Safer, faster testing of ADAS and Autonomous systems
rFpro’s software is used to train, test and validate supervised learning autonomous driving models and ADAS systems.
AI learns through Training Data. Simulated training data sets allow AI to experience life threatening situations without risk to real road users.
Simulated testing allows rFpro users to push their AI to the limit, even in situations where the experiments are life threatening for passengers and other road users. rFpro experiments can scale across muliple simulations sharing the same virtual world, so tests can include real human road users too.
rFpro’s complete End-to-End, Physically Modelled, simulation means rFpro can be used for training AI, regression testing and identifying new failure modes, so rFpro customers’ simulation will be able to form part of future regulatory frameworks.
Full End-to-End testing also means rFpro users can involve their target customers – the passengers – in simulated testing. Involving passengers at the earliest possible stage helps ensure customer acceptance, protecting your investment in AI and autonomy.
how does rfpro deliver AUTONOMY
rFpro’s three steps to simulated testing:
1. physically model the real world
The 1st step means simulation according to the laws of Physics, abandoning the computationally efficient special effects that are adequate for games and cinematography, because we haven’t just got to convince humans, we’ve got to convince machine vision systems. Objects in rFpro’s Digital-Twins are made from materials that obey the laws of physics. When light strikes the paint on cars, the white lines on the road, the road surface, it must behave in the same way as the real world.

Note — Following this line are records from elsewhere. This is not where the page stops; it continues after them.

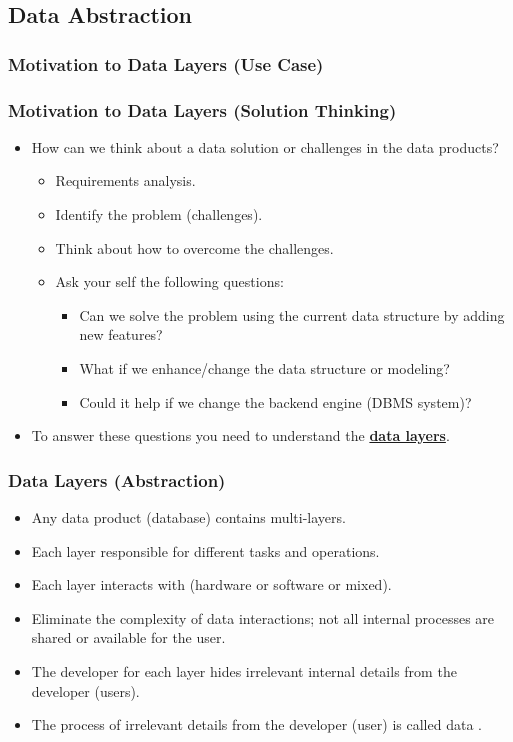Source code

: \VideoClassification[column=2, colour=blue]
\subsection{Data Abstraction}
\begin{frame}
	\frametitle{Motivation to Data Layers (Use Case)}	
		

\end{frame}
\begin{frame}
	\frametitle{Motivation to Data Layers (Solution Thinking)}
	
	\begin{itemize}[<+->]
		\item How can we think about a data solution or challenges in the data products?
		\begin{itemize}[<+->]
			\item Requirements analysis.
			\item Identify the problem (challenges).
			\item Think about how to overcome the challenges.
			\item Ask your self the following questions:
			\begin{itemize}[<+->]
				\item Can we solve the problem using the current data structure by adding new features?
				\item What if we enhance/change the data structure or modeling?
				\item Could it help if we change the backend engine \forexample (DBMS system)?
			\end{itemize}			
		\end{itemize}
		\item To answer these questions you need to understand the \textbf{\underline{data layers}}.
	\end{itemize}
	
\end{frame}
\begin{frame}
	\frametitle{Data Layers (Abstraction)}
	\begin{itemize}[<+->]
		\item Any data product (database) contains multi-layers.
		\item Each layer responsible for different tasks and operations.
		\item Each layer interacts with (hardware or software or mixed).
		\item Eliminate the complexity of data interactions; not all internal processes are shared or available for the user.
		\item The developer for each layer hides irrelevant internal details from the developer (users). 
		\item The process of \textbf{\underline{}} irrelevant details from the developer (user) is called data \textbf{\underline{}}.
	\end{itemize}	
\end{frame}
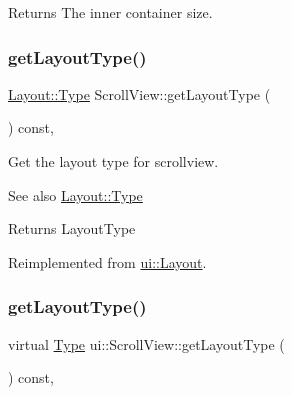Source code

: \begin{DoxyReturn}{Returns}
The inner container size. 
\end{DoxyReturn}
\mbox{\label{classui_1_1ScrollView_a437befb0a341d9f9c2278e3f119a1af7}} 
\subsubsection{\texorpdfstring{get\+Layout\+Type()}{getLayoutType()}\hspace{0.1cm}{\footnotesize\ttfamily [1/2]}}
{\footnotesize\ttfamily \hyperlink{classui_1_1Layout_aecabbc1592677eadd6757edc1df5b952}{Layout\+::\+Type} Scroll\+View\+::get\+Layout\+Type (\begin{DoxyParamCaption}{ }\end{DoxyParamCaption}) const\hspace{0.3cm}{\ttfamily [override]}, {\ttfamily [virtual]}}

Get the layout type for scrollview.

\begin{DoxySeeAlso}{See also}
{\ttfamily \hyperlink{classui_1_1Layout_aecabbc1592677eadd6757edc1df5b952}{Layout\+::\+Type}} 
\end{DoxySeeAlso}
\begin{DoxyReturn}{Returns}
Layout\+Type 
\end{DoxyReturn}


Reimplemented from \hyperlink{classui_1_1Layout_a4eaf95d303163cfd1064575625c95b33}{ui\+::\+Layout}.

\mbox{\label{classui_1_1ScrollView_a580fc58c93a299b55fc3c25ab96d22cf}} 
\subsubsection{\texorpdfstring{get\+Layout\+Type()}{getLayoutType()}\hspace{0.1cm}{\footnotesize\ttfamily [2/2]}}
{\footnotesize\ttfamily virtual \hyperlink{classui_1_1Layout_aecabbc1592677eadd6757edc1df5b952}{Type} ui\+::\+Scroll\+View\+::get\+Layout\+Type (\begin{DoxyParamCaption}{ }\end{DoxyParamCaption}) const\hspace{0.3cm}{\ttfamily [override]}, {\ttfamily [virtual]}}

The atmosphere is also physically modelled, allowing experiments to run at different times of day, in different weather conditions. Again, because rFpro’s digital twins are physically modelled, when the rain is persistent, puddles will accumulate, in the correct places, and you may start to see reflections in the road surface.
By creating a physically modelled world, it means our simulation can correlate with the real world. If you want to be able to validate your simulation against the real world then you need to be physically modelling the real world. This will become essential as simulation starts to form part of the regulatory frameworks affecting AVs.